On Wednesday, a letter signed by more than 550 health professionals and organizations appeared in full-page ads in six metropolitan newspapers around the country. At Thursday's annual meeting, the group will present McDonald's executives a petition signed by 20,000 parents and community members, calling on the chain to stop marketing to kids, according to the campaign organizer. The group will deliver the petition in a giant medicine bottle, saying it represents a prescription for change.

Also, Donald Zeigler, director of prevention and healthy lifestyles at the American Medical Association, plans at the meeting to read aloud the open letter signed by the health professionals, which acknowledges that "the contributors to today's (health) epidemic are manifold and a broad societal response is required. But marketing can no longer be ignored as a significant part of this massive problem." More health professionals have signed onto the letter today, bringing the total to more than 600.

"We are committed to responsible advertising and take our communications to children very seriously," McDonald's said in a statement. "We understand the importance of children's health and nutrition, and are committed to being part of the dialogue and solution. We serve high quality food, and our Happy Meals offer choice and variety in portions just for kids.
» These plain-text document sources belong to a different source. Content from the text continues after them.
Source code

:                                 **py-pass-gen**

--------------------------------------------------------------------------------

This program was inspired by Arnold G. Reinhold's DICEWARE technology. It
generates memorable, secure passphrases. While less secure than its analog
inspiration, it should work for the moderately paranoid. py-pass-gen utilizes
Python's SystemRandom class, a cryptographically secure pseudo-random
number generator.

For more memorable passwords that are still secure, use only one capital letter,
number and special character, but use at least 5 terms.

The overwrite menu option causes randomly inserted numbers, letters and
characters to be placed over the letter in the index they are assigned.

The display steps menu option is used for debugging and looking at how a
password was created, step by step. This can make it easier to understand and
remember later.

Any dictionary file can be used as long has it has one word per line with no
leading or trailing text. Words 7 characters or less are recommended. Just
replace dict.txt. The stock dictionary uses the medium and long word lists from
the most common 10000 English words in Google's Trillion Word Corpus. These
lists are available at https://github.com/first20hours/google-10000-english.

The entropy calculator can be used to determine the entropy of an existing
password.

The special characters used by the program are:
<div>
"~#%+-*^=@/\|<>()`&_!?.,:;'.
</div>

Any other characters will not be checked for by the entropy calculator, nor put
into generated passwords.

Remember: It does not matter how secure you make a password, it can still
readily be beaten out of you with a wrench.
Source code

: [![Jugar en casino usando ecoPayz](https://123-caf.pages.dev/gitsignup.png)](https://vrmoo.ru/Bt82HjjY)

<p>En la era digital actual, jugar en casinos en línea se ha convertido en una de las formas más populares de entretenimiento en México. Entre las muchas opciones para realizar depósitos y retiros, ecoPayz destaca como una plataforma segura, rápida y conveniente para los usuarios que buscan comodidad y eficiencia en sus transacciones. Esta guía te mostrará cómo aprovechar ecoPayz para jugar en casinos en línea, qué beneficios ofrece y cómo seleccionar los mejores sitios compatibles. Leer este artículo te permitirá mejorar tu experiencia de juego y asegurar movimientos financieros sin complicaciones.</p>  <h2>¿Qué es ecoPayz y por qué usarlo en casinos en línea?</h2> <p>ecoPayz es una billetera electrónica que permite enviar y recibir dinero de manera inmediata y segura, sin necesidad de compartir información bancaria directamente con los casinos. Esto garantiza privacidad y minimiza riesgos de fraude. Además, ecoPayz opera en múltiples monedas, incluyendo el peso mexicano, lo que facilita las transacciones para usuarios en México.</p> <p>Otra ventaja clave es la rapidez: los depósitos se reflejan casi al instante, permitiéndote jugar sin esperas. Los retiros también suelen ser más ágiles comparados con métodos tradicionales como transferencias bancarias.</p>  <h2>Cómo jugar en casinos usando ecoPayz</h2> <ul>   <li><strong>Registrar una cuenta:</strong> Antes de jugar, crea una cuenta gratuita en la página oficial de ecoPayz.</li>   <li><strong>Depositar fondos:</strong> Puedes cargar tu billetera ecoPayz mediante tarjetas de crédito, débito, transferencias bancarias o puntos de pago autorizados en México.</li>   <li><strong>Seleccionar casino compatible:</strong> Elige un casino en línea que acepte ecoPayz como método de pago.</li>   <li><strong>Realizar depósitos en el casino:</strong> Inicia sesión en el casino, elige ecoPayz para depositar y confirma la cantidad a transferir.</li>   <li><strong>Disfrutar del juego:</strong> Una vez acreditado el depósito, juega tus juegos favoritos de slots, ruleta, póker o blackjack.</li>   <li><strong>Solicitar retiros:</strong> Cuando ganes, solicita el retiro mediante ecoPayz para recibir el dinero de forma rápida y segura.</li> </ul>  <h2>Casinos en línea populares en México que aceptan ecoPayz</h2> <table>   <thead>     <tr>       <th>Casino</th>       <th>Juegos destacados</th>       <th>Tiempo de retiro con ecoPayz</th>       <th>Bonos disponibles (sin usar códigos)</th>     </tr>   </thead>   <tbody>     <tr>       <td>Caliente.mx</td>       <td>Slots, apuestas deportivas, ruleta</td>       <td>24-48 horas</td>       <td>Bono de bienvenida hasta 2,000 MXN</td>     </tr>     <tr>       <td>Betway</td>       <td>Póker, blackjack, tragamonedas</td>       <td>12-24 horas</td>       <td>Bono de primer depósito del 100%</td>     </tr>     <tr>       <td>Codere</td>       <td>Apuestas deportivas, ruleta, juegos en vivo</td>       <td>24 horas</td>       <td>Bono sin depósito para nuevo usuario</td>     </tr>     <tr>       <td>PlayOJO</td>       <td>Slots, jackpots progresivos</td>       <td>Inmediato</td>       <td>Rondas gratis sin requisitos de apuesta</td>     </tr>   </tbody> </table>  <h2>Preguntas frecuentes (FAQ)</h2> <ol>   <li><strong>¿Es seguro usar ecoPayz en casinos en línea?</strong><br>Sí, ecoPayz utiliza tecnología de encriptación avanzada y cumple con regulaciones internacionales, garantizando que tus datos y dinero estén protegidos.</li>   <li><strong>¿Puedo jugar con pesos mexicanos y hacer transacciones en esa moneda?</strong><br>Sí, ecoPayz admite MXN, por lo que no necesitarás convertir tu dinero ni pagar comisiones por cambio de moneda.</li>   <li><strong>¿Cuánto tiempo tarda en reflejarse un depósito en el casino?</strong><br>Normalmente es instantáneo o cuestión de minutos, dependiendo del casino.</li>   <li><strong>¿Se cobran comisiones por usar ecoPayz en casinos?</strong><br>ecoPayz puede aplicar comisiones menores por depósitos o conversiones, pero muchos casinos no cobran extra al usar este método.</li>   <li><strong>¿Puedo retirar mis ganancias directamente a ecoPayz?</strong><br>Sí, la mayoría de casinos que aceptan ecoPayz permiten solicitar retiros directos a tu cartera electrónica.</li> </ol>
Parents tell us they appreciate our Happy Meal choices."

The campaign is organized by the nonprofit watchdog group Corporate Accountability International, which has also targeted tobacco companies and beverage makers like Coca-Cola Co. and PepsiCo Inc. for the environmental impact of plastic bottles.

The McDonald's letter, which ran in ads in the Chicago Sun-Times, New York Metro, Boston Metro, San Francisco Examiner, Minneapolis City Pages and Baltimore City Paper, has been signed by such groups as the American Academy of Child and Adolescent Psychiatry and the Chicago Hispanic Health Coalition, as well as by well-known nutritionists and doctors like Andrew Weil, a doctor and director of the Arizona Center for Integrative Medicine.

The campaign also includes an effort to get McDonald's to produce a report assessing its "health footprint." A shareholder's resolution, submitted by the watchdog group and The Sisters of St. Francis of Philadelphia, calls on McDonald's to tally the financial impact of fighting various measures like the San Francisco ordinance passed last year that established nutritional standards for kids' meals that come with toys. It will be voted on at McDonald's annual meeting on Thursday.

Food makers that market to kids are coming under increased scrutiny. Last month, federal regulators proposed standards to which they're asking food makers to voluntarily adhere when marketing food to children.

Food marketed to kids ages 2 to 17 would have to contain healthy items and limit sodium, sugar, fat and calories, according to the proposed guidelines issued by the Federal Trade Commission, the Food and Drug Administration, the Centers for Disease Control and Prevention and the U.S. Department of Agriculture.

The letter from the health providers urges McDonald's to cease marketing food high in salt, fat, sugar and calories to kids, from the use of Ronald McDonald to Happy Meal toys.